-------- Record excerpts

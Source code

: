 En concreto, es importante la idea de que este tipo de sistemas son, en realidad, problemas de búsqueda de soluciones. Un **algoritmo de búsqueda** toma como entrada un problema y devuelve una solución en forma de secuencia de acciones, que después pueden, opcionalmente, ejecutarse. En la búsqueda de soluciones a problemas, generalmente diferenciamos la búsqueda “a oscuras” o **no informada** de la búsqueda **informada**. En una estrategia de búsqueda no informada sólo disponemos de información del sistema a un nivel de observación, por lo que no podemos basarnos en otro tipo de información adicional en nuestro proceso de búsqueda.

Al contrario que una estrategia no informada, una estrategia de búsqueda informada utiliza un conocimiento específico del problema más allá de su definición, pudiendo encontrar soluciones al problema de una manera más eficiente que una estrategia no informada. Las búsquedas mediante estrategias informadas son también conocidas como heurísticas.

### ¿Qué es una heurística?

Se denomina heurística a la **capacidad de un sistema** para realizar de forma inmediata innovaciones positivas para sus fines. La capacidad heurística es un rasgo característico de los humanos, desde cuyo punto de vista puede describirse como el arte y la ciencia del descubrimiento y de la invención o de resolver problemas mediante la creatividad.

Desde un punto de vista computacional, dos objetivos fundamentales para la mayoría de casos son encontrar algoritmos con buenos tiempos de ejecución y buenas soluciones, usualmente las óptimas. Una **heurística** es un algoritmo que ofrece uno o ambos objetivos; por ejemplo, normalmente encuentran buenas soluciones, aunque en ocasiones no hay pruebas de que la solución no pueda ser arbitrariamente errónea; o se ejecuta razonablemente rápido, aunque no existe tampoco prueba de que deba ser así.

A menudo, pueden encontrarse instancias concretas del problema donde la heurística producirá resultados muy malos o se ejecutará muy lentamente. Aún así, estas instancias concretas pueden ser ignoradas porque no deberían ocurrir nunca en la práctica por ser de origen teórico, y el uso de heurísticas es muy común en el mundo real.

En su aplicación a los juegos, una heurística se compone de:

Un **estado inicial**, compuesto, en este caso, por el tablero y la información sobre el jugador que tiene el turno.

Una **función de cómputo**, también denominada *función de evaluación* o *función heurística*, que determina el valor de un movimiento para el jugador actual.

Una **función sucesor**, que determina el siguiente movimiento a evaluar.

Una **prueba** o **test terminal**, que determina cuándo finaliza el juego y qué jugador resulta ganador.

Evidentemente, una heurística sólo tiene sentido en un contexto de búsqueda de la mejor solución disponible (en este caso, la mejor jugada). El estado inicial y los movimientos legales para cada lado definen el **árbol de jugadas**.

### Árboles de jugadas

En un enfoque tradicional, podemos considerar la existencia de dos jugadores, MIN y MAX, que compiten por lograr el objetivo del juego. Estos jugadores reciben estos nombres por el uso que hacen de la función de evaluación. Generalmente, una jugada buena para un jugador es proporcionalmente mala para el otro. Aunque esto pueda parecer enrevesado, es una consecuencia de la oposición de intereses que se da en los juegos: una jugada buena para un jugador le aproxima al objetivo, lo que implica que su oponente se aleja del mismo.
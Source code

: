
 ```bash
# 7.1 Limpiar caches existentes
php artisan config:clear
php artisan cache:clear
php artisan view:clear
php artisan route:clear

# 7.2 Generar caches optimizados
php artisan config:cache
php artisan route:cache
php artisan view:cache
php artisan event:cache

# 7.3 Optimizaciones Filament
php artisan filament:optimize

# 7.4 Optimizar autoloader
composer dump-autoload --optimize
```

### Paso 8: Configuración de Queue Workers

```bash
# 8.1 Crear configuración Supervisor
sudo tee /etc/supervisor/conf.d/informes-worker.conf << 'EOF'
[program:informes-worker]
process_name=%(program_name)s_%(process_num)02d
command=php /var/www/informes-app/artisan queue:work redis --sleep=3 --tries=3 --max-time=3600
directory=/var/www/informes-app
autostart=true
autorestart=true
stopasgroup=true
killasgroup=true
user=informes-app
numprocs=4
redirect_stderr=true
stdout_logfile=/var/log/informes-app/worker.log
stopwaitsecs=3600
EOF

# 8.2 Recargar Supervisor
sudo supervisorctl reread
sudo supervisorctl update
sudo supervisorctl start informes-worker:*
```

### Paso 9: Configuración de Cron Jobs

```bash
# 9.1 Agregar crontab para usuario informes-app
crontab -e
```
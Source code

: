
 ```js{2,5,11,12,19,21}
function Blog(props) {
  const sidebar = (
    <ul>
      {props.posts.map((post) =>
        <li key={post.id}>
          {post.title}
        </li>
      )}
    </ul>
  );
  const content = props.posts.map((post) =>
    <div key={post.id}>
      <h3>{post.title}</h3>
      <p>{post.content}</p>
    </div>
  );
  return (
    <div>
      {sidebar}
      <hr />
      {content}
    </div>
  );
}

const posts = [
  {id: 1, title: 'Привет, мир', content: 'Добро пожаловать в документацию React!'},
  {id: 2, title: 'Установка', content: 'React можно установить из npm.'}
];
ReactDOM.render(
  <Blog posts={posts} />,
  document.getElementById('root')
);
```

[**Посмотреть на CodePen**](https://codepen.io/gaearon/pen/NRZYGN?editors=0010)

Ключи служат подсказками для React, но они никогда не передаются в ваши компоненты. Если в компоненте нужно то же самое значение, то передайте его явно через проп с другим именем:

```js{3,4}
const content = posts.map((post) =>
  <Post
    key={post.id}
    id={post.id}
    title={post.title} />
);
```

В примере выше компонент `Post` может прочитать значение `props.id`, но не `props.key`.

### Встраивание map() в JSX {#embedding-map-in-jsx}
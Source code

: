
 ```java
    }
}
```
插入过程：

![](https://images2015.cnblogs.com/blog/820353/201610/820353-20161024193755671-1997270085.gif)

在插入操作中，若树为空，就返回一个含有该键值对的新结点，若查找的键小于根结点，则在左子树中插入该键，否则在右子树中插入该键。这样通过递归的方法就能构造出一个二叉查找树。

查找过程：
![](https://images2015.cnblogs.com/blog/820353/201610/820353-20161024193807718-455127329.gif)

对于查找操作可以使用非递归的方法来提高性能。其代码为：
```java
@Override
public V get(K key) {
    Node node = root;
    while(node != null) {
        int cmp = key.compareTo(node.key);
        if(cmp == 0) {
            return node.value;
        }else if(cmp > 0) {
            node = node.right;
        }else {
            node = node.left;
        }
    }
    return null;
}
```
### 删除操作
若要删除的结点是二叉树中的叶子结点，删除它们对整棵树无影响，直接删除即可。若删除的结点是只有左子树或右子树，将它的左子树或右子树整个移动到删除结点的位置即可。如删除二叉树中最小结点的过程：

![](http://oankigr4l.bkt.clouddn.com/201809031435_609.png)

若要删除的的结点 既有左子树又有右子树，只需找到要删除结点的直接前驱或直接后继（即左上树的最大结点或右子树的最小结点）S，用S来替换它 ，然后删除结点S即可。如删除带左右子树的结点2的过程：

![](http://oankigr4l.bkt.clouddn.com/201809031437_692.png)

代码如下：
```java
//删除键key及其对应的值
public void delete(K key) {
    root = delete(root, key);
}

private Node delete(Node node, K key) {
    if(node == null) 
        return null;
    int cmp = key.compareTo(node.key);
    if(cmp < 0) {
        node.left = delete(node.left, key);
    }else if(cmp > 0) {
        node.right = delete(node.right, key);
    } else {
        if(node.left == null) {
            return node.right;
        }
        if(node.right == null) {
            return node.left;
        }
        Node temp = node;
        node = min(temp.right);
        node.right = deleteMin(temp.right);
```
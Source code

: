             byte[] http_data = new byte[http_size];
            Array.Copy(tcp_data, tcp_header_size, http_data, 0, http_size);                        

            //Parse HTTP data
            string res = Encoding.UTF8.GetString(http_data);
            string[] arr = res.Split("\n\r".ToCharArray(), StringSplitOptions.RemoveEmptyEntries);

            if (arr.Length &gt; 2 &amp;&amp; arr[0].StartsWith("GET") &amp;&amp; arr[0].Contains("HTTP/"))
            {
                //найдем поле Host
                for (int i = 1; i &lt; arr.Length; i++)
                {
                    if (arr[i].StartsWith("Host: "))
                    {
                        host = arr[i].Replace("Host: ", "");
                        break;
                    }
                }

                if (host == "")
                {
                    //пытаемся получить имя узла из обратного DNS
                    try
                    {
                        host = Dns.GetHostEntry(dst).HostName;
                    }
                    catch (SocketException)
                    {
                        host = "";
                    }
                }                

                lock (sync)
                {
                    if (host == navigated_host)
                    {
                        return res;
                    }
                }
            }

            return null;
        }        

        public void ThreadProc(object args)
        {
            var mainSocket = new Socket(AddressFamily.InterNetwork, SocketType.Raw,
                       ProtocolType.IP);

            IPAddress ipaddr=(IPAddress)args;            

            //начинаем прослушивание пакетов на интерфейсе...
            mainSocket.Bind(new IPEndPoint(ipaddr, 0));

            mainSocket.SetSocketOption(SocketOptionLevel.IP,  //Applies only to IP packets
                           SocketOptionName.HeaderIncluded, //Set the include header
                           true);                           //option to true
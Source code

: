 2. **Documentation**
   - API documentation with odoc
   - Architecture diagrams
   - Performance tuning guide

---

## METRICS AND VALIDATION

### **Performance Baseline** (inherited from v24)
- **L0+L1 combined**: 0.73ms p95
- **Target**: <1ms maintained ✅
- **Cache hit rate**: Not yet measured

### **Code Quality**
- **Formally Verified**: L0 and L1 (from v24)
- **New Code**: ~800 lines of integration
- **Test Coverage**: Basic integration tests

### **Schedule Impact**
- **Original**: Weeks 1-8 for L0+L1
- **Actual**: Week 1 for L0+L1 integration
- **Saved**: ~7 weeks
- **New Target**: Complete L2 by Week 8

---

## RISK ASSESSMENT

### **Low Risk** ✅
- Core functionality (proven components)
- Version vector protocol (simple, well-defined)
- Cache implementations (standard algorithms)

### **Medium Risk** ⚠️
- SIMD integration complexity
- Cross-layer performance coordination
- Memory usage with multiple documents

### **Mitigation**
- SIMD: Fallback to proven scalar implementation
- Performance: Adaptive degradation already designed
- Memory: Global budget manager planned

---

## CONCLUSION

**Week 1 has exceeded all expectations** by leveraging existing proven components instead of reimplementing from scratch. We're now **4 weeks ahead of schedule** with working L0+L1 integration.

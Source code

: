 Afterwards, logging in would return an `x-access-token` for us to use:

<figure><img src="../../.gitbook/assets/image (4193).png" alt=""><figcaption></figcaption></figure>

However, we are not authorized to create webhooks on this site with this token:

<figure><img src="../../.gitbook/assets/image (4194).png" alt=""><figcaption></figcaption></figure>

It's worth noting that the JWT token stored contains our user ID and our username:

----------------

▶ _Task statement_:
Copy the records above exactly, beginning at the line that contains "A menudo, pueden" and stopping after the line that contains "Una **función sucesor**, que".

▶ _Response for this exercise_:
A menudo, pueden encontrarse instancias concretas del problema donde la heurística producirá resultados muy malos o se ejecutará muy lentamente. Aún así, estas instancias concretas pueden ser ignoradas porque no deberían ocurrir nunca en la práctica por ser de origen teórico, y el uso de heurísticas es muy común en el mundo real.

En su aplicación a los juegos, una heurística se compone de:

Un **estado inicial**, compuesto, en este caso, por el tablero y la información sobre el jugador que tiene el turno.

Una **función de cómputo**, también denominada *función de evaluación* o *función heurística*, que determina el valor de un movimiento para el jugador actual.

Una **función sucesor**, que determina el siguiente movimiento a evaluar.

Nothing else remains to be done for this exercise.